The Other Side of the Blue Dog

For Rodrigue lovers, a new book is part memoir, part art history text

by

For Rodrigue lovers, a new book is part memoir, part art history text

Based on the legend of the rougarou (essentially, the Cajun werewolf), Louisiana artist George Rodrigue’s pop art-inspired Blue Dog paintings have been a ubiquitous presence in the Southern art scene since the 1990s and have made their creator a wealthy man. But as Rodrigue’s wife, Wendy Wolfe Rodrigue, describes in her new memoir The Other Side of the Painting, that prominence has brought plenty of criticism—in the form of insults both obvious: “My eight-year-old kid could paint that!” and disguised: “Rodrigue is a brilliant businessman, a marketing genius!”

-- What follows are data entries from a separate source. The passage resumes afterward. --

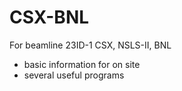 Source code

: # CSX-BNL
For beamline 23ID-1 CSX, NSLS-II, BNL

- basic information for on site
- several useful programs
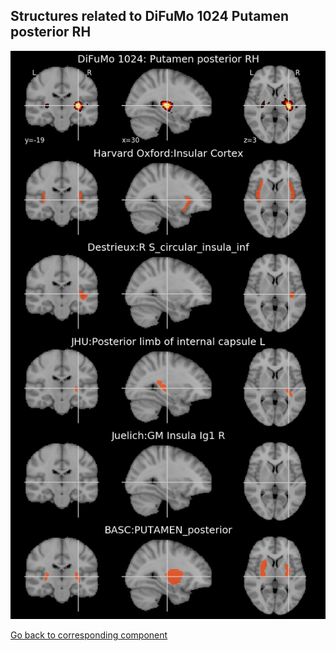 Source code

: 


## Structures related to DiFuMo 1024 Putamen posterior RH

![80](80.jpg "Structures related to DiFuMo 1024 Putamen posterior RH")

[Go back to corresponding component](https://parietal-inria.github.io/DiFuMo/1024/html/80.html) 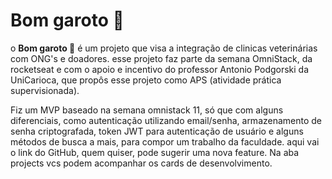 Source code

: # Bom garoto 🐾

o **Bom garoto 🐾** é um projeto que visa a integração de clinicas veterinárias com ONG's e doadores. esse projeto faz parte da semana OmniStack, da rocketseat e com o apoio e incentivo do professor Antonio Podgorski da UniCarioca, que propôs esse projeto como APS (atividade prática supervisionada).

Fiz um MVP baseado na semana omnistack 11, só que com alguns diferenciais, como autenticação utilizando email/senha, armazenamento de senha criptografada, token JWT para autenticação de usuário e alguns métodos de busca a mais, para compor um trabalho da faculdade.
aqui vai o link do GitHub, quem quiser, pode sugerir uma nova feature.
Na aba projects vcs podem acompanhar os cards de desenvolvimento.
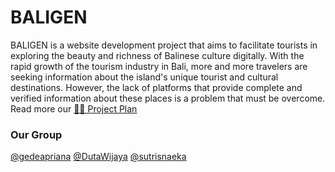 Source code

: # BALIGEN

BALIGEN is a website development project that aims to facilitate tourists in exploring the beauty and richness of Balinese culture digitally. With the rapid growth of the tourism industry in Bali, more and more travelers are seeking information about the island's unique tourist and cultural destinations. However, the lack of platforms that provide complete and verified information about these places is a problem that must be overcome.
Read more our [🧑‍💻 Project Plan](https://docs.google.com/document/d/1FT3CzemEt1PJWEbbp4LjiucwTbWIm0tCEehCvKeI5G8/edit?usp=sharing)


### Our Group
[@gedeapriana](https://github.com/gdapriana)
[@DutaWijaya](https://github.com/gdapriana)
[@sutrisnaeka](https://github.com/sutrisnaeka)
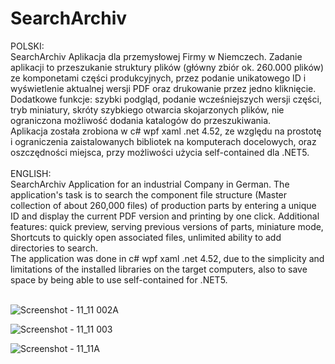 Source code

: # SearchArchiv
POLSKI: <br/> 
SearchArchiv Aplikacja dla przemysłowej Firmy w Niemczech. Zadanie aplikacji to przeszukanie struktury plików (główny zbiór ok. 260.000 plików) ze komponetami części produkcyjnych, przez podanie unikatowego ID i wyświetlenie aktualnej wersji PDF oraz drukowanie przez jedno kliknięcie. Dodatkowe funkcje: szybki podgląd,
podanie wcześniejszych wersji części, tryb miniatury, skróty szybkiego otwarcia skojarzonych plików, nie ograniczona możliwość dodania katalogów do przeszukiwania. 
<br/>
Aplikacja została zrobiona w c# wpf xaml .net 4.52, ze względu na prostotę i ograniczenia zaistalowanych bibliotek na komputerach docelowych,
oraz oszczędności miejsca, przy możliwości użycia self-contained dla .NET5.
<br/><br/>
ENGLISH: <br/>
SearchArchiv Application for an industrial Company in German. The application's task is to search the component file structure (Master collection of about 260,000 files) of production parts by entering a unique ID and display the current PDF version and printing by one click. Additional features: quick preview, serving previous versions of parts, miniature mode, Shortcuts to quickly open associated files, unlimited ability to add directories to search.
<br/>
The application was done in c# wpf xaml .net 4.52, due to the simplicity and limitations of the installed libraries on the target computers, also to save space by being able to use self-contained for .NET5.
<br/><br/>

![Screenshot - 11_11 002A](https://user-images.githubusercontent.com/55595642/141352161-95e9ca75-1afc-41ff-b79d-a17abd5e8484.png)

![Screenshot - 11_11 003](https://user-images.githubusercontent.com/55595642/141351919-e5854b79-599f-4c34-923d-68bee304cba3.png)

![Screenshot - 11_11A](https://user-images.githubusercontent.com/55595642/141352172-06045f37-0f1a-451d-9cc3-f29befe27c24.png)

Wendy Rodrigue is having none of it, and her book extends the description much further. Through a series of sharply written, highly readable anecdotes adapted from her popular blog Musings of an Artist’s Wife, Wendy paints a fuller portrait of the man behind the Blue Dog, revealing George Rodrigue’s refined aesthetic sensibility and encyclopedic artistic knowledge from the intimate perspective that only a spouse can provide.

George Rodrigue pushed Wendy to launch her blog in 2009, and the result has been a series of engaging posts such as “Treating your painting like a jewel” and “It’s like I’m gonna get a stick stuck in my eye, and I can’t wait to get it ‘cause it’s good for me,” which delves into the spirited, arts-focused debates that are a feature of the couple’s ongoing exploration of life-as-revealed-through-art. Wendy reorganized both posts into chapters in her memoir, revisiting past subjects with a matured viewpoint.

The content recounts the history and origins of the Blue Dog paintings, and reveals the stories and life experiences contained within Rodrigue’s other bodies of work. Some of the most illuminating passages, though, are Wendy’s accounts of the couple’s conversations while viewing great works by the masters of Western art:  the Monets, Picassos, and Kandinskys. In chapters like “Rodrigue on Monet,” in which Wendy captures her husband’s ability to reach deeper into works like Monet’s Water Lilies using his artist’s eye to grasp the full extent of the artist’s achievement and interpret it for his wife, The Other Side of the Painting becomes as much an art history textbook as a memoir. Wendy learns from George; we learn from Wendy: The circle is complete.

The Other Side of the Painting: Published by University of Louisiana at Lafayette Press. 460 pages, $24.95 hardcover.